Provided records:
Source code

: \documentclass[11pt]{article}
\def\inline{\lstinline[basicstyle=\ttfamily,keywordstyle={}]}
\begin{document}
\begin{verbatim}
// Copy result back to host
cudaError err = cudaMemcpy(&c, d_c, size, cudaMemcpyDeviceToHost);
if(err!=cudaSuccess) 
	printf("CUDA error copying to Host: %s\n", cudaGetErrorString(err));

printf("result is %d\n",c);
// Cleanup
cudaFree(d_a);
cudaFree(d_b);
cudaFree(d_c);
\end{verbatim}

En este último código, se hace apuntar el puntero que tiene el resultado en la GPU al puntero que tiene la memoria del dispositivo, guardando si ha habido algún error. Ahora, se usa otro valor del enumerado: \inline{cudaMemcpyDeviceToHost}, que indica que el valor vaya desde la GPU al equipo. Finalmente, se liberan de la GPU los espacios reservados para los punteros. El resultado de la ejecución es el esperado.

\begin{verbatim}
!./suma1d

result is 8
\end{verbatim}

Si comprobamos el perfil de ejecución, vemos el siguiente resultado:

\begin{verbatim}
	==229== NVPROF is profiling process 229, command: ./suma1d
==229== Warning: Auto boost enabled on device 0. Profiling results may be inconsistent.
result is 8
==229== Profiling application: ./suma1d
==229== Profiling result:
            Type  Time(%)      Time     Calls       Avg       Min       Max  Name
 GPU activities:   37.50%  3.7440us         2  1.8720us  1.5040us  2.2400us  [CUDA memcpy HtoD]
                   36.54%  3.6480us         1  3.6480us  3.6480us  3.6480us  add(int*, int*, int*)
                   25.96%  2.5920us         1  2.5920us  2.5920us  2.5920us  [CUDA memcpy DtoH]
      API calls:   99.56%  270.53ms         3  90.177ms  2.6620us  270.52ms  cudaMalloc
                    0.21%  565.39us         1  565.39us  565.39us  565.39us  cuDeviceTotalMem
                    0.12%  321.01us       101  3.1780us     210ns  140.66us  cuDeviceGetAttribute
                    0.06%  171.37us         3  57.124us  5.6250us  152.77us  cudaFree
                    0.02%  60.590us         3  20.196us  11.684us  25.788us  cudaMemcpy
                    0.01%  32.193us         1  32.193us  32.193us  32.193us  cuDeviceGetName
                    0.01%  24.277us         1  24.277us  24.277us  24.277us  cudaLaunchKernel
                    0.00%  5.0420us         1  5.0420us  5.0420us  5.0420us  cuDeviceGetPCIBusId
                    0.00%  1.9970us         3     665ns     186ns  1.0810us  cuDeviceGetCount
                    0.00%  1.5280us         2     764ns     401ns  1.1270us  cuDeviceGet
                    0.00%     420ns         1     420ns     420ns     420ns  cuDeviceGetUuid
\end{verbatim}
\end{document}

Work request:
Repeat the data word for word, starting at its first line and stopping after the line that contains "if(err!=cudaSuccess)".

Exercise output:
Source code

: \documentclass[11pt]{article}
\def\inline{\lstinline[basicstyle=\ttfamily,keywordstyle={}]}
\begin{document}
\begin{verbatim}
// Copy result back to host
cudaError err = cudaMemcpy(&c, d_c, size, cudaMemcpyDeviceToHost);
if(err!=cudaSuccess) 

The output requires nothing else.